GIVEN RECORDS ->

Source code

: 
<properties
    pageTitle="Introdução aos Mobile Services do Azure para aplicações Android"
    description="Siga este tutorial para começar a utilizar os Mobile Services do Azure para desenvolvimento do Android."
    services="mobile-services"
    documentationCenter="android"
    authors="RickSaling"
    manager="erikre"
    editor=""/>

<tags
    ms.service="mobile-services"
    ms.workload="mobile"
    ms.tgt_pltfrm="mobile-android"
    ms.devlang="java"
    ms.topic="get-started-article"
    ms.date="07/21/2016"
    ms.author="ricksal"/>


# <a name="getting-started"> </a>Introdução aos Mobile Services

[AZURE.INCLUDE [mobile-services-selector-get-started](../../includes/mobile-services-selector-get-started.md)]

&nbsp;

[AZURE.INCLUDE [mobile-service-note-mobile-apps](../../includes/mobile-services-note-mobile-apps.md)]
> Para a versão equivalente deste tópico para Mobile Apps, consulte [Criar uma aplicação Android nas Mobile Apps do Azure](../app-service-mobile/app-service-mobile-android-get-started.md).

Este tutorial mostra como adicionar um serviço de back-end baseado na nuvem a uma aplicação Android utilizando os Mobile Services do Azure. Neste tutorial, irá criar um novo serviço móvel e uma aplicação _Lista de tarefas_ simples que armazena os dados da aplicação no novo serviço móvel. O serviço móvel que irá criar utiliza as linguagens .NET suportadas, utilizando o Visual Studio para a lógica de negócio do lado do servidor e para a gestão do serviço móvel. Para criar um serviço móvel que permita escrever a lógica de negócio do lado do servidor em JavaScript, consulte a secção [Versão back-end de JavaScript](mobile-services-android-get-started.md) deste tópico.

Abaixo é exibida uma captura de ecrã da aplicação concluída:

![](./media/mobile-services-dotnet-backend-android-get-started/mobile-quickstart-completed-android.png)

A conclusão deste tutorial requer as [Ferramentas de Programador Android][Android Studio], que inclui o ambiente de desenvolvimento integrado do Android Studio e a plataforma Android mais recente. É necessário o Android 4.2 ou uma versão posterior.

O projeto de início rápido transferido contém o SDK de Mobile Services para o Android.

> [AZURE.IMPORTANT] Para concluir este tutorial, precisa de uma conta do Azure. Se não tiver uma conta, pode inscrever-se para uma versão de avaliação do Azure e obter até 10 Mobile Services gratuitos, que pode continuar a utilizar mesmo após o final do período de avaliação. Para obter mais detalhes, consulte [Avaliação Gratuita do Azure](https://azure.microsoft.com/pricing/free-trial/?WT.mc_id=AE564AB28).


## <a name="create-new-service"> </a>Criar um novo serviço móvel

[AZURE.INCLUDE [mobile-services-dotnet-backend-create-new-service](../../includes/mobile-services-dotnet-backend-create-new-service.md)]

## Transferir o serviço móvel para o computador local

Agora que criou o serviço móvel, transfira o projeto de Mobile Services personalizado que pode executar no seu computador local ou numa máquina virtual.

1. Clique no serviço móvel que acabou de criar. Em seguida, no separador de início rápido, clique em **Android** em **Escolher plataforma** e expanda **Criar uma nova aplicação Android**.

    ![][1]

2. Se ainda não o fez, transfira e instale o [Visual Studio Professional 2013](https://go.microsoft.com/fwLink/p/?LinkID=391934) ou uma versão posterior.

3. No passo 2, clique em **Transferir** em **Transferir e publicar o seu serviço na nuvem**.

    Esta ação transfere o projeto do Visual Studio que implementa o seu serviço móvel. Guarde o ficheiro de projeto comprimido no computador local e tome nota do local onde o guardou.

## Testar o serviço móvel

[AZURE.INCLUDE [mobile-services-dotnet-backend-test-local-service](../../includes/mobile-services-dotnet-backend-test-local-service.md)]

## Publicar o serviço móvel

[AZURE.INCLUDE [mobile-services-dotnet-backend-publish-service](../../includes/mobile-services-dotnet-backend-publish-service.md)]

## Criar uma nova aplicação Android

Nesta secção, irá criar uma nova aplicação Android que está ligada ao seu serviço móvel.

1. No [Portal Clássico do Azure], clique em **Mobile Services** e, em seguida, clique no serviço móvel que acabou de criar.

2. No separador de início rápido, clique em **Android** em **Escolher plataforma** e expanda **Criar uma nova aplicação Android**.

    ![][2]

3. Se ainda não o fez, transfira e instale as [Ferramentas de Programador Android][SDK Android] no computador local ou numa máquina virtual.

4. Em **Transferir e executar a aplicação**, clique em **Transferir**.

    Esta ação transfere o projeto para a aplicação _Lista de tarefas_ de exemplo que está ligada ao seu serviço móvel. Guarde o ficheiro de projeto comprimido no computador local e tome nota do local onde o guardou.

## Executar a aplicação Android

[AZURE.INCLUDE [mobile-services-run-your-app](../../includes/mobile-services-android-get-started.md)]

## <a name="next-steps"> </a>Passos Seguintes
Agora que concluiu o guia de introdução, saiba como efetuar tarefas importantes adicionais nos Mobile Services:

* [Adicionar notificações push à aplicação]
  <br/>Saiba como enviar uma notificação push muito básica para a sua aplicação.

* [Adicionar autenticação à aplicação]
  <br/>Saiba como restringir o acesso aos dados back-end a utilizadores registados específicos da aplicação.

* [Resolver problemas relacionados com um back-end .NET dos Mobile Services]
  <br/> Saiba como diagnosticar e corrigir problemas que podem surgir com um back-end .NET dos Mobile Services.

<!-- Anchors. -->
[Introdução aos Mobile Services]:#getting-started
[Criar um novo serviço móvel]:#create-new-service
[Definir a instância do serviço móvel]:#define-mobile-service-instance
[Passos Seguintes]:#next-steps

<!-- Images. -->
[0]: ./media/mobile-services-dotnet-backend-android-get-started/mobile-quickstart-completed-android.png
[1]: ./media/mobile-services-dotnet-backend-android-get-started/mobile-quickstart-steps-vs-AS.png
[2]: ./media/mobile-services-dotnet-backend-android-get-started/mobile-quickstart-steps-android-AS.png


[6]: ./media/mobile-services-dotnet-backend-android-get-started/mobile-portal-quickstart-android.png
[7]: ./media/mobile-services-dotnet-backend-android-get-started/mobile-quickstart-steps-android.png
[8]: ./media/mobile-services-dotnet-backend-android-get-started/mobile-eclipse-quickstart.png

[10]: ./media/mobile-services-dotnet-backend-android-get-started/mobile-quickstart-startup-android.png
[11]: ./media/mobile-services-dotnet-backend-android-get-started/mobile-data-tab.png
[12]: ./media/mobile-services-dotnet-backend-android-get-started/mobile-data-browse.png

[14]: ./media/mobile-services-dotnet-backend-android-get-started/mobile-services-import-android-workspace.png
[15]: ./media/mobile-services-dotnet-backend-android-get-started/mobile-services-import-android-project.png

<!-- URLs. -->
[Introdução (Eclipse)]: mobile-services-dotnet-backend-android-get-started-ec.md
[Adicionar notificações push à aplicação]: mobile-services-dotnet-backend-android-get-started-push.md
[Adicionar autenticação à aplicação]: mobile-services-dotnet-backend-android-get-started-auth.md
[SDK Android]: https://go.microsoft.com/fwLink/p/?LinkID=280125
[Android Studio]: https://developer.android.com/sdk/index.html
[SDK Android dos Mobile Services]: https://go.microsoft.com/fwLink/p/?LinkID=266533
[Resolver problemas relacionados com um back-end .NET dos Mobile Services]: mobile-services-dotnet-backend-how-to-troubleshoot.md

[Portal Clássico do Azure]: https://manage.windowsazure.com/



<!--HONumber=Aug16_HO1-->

DESCRIPTION OF THE TASK ->
Reproduce exactly what is written in the listing above.

SOLUTION FOR THIS PROBLEM ->
Source code

: 
<properties
    pageTitle="Introdução aos Mobile Services do Azure para aplicações Android"
    description="Siga este tutorial para começar a utilizar os Mobile Services do Azure para desenvolvimento do Android."
    services="mobile-services"
    documentationCenter="android"
    authors="RickSaling"
    manager="erikre"
    editor=""/>

<tags
    ms.service="mobile-services"
    ms.workload="mobile"
    ms.tgt_pltfrm="mobile-android"
    ms.devlang="java"
    ms.topic="get-started-article"
    ms.date="07/21/2016"
    ms.author="ricksal"/>


# <a name="getting-started"> </a>Introdução aos Mobile Services

[AZURE.INCLUDE [mobile-services-selector-get-started](../../includes/mobile-services-selector-get-started.md)]

&nbsp;

[AZURE.INCLUDE [mobile-service-note-mobile-apps](../../includes/mobile-services-note-mobile-apps.md)]
> Para a versão equivalente deste tópico para Mobile Apps, consulte [Criar uma aplicação Android nas Mobile Apps do Azure](../app-service-mobile/app-service-mobile-android-get-started.md).

Este tutorial mostra como adicionar um serviço de back-end baseado na nuvem a uma aplicação Android utilizando os Mobile Services do Azure. Neste tutorial, irá criar um novo serviço móvel e uma aplicação _Lista de tarefas_ simples que armazena os dados da aplicação no novo serviço móvel. O serviço móvel que irá criar utiliza as linguagens .NET suportadas, utilizando o Visual Studio para a lógica de negócio do lado do servidor e para a gestão do serviço móvel. Para criar um serviço móvel que permita escrever a lógica de negócio do lado do servidor em JavaScript, consulte a secção [Versão back-end de JavaScript](mobile-services-android-get-started.md) deste tópico.

Abaixo é exibida uma captura de ecrã da aplicação concluída:

![](./media/mobile-services-dotnet-backend-android-get-started/mobile-quickstart-completed-android.png)

A conclusão deste tutorial requer as [Ferramentas de Programador Android][Android Studio], que inclui o ambiente de desenvolvimento integrado do Android Studio e a plataforma Android mais recente. É necessário o Android 4.2 ou uma versão posterior.

O projeto de início rápido transferido contém o SDK de Mobile Services para o Android.

> [AZURE.IMPORTANT] Para concluir este tutorial, precisa de uma conta do Azure. Se não tiver uma conta, pode inscrever-se para uma versão de avaliação do Azure e obter até 10 Mobile Services gratuitos, que pode continuar a utilizar mesmo após o final do período de avaliação. Para obter mais detalhes, consulte [Avaliação Gratuita do Azure](https://azure.microsoft.com/pricing/free-trial/?WT.mc_id=AE564AB28).


## <a name="create-new-service"> </a>Criar um novo serviço móvel

[AZURE.INCLUDE [mobile-services-dotnet-backend-create-new-service](../../includes/mobile-services-dotnet-backend-create-new-service.md)]

## Transferir o serviço móvel para o computador local

Agora que criou o serviço móvel, transfira o projeto de Mobile Services personalizado que pode executar no seu computador local ou numa máquina virtual.

1. Clique no serviço móvel que acabou de criar. Em seguida, no separador de início rápido, clique em **Android** em **Escolher plataforma** e expanda **Criar uma nova aplicação Android**.

    ![][1]

2. Se ainda não o fez, transfira e instale o [Visual Studio Professional 2013](https://go.microsoft.com/fwLink/p/?LinkID=391934) ou uma versão posterior.

3. No passo 2, clique em **Transferir** em **Transferir e publicar o seu serviço na nuvem**.

    Esta ação transfere o projeto do Visual Studio que implementa o seu serviço móvel. Guarde o ficheiro de projeto comprimido no computador local e tome nota do local onde o guardou.

## Testar o serviço móvel

[AZURE.INCLUDE [mobile-services-dotnet-backend-test-local-service](../../includes/mobile-services-dotnet-backend-test-local-service.md)]

## Publicar o serviço móvel

[AZURE.INCLUDE [mobile-services-dotnet-backend-publish-service](../../includes/mobile-services-dotnet-backend-publish-service.md)]

## Criar uma nova aplicação Android

Nesta secção, irá criar uma nova aplicação Android que está ligada ao seu serviço móvel.

1. No [Portal Clássico do Azure], clique em **Mobile Services** e, em seguida, clique no serviço móvel que acabou de criar.

2. No separador de início rápido, clique em **Android** em **Escolher plataforma** e expanda **Criar uma nova aplicação Android**.

    ![][2]

3. Se ainda não o fez, transfira e instale as [Ferramentas de Programador Android][SDK Android] no computador local ou numa máquina virtual.

4. Em **Transferir e executar a aplicação**, clique em **Transferir**.

    Esta ação transfere o projeto para a aplicação _Lista de tarefas_ de exemplo que está ligada ao seu serviço móvel. Guarde o ficheiro de projeto comprimido no computador local e tome nota do local onde o guardou.

## Executar a aplicação Android

[AZURE.INCLUDE [mobile-services-run-your-app](../../includes/mobile-services-android-get-started.md)]

## <a name="next-steps"> </a>Passos Seguintes
Agora que concluiu o guia de introdução, saiba como efetuar tarefas importantes adicionais nos Mobile Services:

* [Adicionar notificações push à aplicação]
  <br/>Saiba como enviar uma notificação push muito básica para a sua aplicação.

* [Adicionar autenticação à aplicação]
  <br/>Saiba como restringir o acesso aos dados back-end a utilizadores registados específicos da aplicação.

* [Resolver problemas relacionados com um back-end .NET dos Mobile Services]
  <br/> Saiba como diagnosticar e corrigir problemas que podem surgir com um back-end .NET dos Mobile Services.

<!-- Anchors. -->
[Introdução aos Mobile Services]:#getting-started
[Criar um novo serviço móvel]:#create-new-service
[Definir a instância do serviço móvel]:#define-mobile-service-instance
[Passos Seguintes]:#next-steps

<!-- Images. -->
[0]: ./media/mobile-services-dotnet-backend-android-get-started/mobile-quickstart-completed-android.png
[1]: ./media/mobile-services-dotnet-backend-android-get-started/mobile-quickstart-steps-vs-AS.png
[2]: ./media/mobile-services-dotnet-backend-android-get-started/mobile-quickstart-steps-android-AS.png


[6]: ./media/mobile-services-dotnet-backend-android-get-started/mobile-portal-quickstart-android.png
[7]: ./media/mobile-services-dotnet-backend-android-get-started/mobile-quickstart-steps-android.png
[8]: ./media/mobile-services-dotnet-backend-android-get-started/mobile-eclipse-quickstart.png

[10]: ./media/mobile-services-dotnet-backend-android-get-started/mobile-quickstart-startup-android.png
[11]: ./media/mobile-services-dotnet-backend-android-get-started/mobile-data-tab.png
[12]: ./media/mobile-services-dotnet-backend-android-get-started/mobile-data-browse.png

[14]: ./media/mobile-services-dotnet-backend-android-get-started/mobile-services-import-android-workspace.png
[15]: ./media/mobile-services-dotnet-backend-android-get-started/mobile-services-import-android-project.png

<!-- URLs. -->
[Introdução (Eclipse)]: mobile-services-dotnet-backend-android-get-started-ec.md
[Adicionar notificações push à aplicação]: mobile-services-dotnet-backend-android-get-started-push.md
[Adicionar autenticação à aplicação]: mobile-services-dotnet-backend-android-get-started-auth.md
[SDK Android]: https://go.microsoft.com/fwLink/p/?LinkID=280125
[Android Studio]: https://developer.android.com/sdk/index.html
[SDK Android dos Mobile Services]: https://go.microsoft.com/fwLink/p/?LinkID=266533
[Resolver problemas relacionados com um back-end .NET dos Mobile Services]: mobile-services-dotnet-backend-how-to-troubleshoot.md

[Portal Clássico do Azure]: https://manage.windowsazure.com/



<!--HONumber=Aug16_HO1-->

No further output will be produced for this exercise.